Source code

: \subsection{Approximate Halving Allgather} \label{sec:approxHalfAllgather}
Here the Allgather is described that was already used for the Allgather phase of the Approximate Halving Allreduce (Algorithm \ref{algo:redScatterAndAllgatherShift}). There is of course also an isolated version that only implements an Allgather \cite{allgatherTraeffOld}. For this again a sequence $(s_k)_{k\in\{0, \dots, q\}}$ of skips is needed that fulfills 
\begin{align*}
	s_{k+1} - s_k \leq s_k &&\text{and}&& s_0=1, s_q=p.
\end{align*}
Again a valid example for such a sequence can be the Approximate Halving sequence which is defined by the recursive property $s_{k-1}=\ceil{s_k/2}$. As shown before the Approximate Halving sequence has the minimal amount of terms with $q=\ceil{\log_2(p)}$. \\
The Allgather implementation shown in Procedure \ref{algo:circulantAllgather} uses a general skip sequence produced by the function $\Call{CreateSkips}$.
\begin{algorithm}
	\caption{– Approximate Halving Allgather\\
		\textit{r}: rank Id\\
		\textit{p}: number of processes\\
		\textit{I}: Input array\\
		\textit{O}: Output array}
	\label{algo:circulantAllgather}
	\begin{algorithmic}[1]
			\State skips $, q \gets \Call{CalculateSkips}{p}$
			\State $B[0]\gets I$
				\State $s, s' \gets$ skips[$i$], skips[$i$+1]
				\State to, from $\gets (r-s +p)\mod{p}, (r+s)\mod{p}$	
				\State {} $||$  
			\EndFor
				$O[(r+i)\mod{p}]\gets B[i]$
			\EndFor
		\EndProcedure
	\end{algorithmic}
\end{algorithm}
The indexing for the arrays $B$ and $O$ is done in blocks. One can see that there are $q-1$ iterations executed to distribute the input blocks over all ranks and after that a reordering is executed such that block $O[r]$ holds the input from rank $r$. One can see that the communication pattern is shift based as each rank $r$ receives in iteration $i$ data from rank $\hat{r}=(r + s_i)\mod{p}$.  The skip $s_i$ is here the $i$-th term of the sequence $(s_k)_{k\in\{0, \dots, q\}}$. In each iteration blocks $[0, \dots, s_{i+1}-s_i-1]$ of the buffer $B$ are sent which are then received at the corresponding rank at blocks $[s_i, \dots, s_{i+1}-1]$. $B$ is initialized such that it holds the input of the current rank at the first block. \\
==========
What is needed
Output all of the material, please, exactly as it stands.

Response to the exercise
Source code

: \subsection{Approximate Halving Allgather} \label{sec:approxHalfAllgather}
Here the Allgather is described that was already used for the Allgather phase of the Approximate Halving Allreduce (Algorithm \ref{algo:redScatterAndAllgatherShift}). There is of course also an isolated version that only implements an Allgather \cite{allgatherTraeffOld}. For this again a sequence $(s_k)_{k\in\{0, \dots, q\}}$ of skips is needed that fulfills 
\begin{align*}
	s_{k+1} - s_k \leq s_k &&\text{and}&& s_0=1, s_q=p.
\end{align*}
Again a valid example for such a sequence can be the Approximate Halving sequence which is defined by the recursive property $s_{k-1}=\ceil{s_k/2}$. As shown before the Approximate Halving sequence has the minimal amount of terms with $q=\ceil{\log_2(p)}$. \\
The Allgather implementation shown in Procedure \ref{algo:circulantAllgather} uses a general skip sequence produced by the function $\Call{CreateSkips}$.
\begin{algorithm}
	\caption{– Approximate Halving Allgather\\
		\textit{r}: rank Id\\
		\textit{p}: number of processes\\
		\textit{I}: Input array\\
		\textit{O}: Output array}
	\label{algo:circulantAllgather}
	\begin{algorithmic}[1]
			\State skips $, q \gets \Call{CalculateSkips}{p}$
			\State $B[0]\gets I$
				\State $s, s' \gets$ skips[$i$], skips[$i$+1]
				\State to, from $\gets (r-s +p)\mod{p}, (r+s)\mod{p}$	
				\State {} $||$  
			\EndFor
				$O[(r+i)\mod{p}]\gets B[i]$
			\EndFor
		\EndProcedure
	\end{algorithmic}
\end{algorithm}
The indexing for the arrays $B$ and $O$ is done in blocks. One can see that there are $q-1$ iterations executed to distribute the input blocks over all ranks and after that a reordering is executed such that block $O[r]$ holds the input from rank $r$. One can see that the communication pattern is shift based as each rank $r$ receives in iteration $i$ data from rank $\hat{r}=(r + s_i)\mod{p}$.  The skip $s_i$ is here the $i$-th term of the sequence $(s_k)_{k\in\{0, \dots, q\}}$. In each iteration blocks $[0, \dots, s_{i+1}-s_i-1]$ of the buffer $B$ are sent which are then received at the corresponding rank at blocks $[s_i, \dots, s_{i+1}-1]$. $B$ is initialized such that it holds the input of the current rank at the first block. \\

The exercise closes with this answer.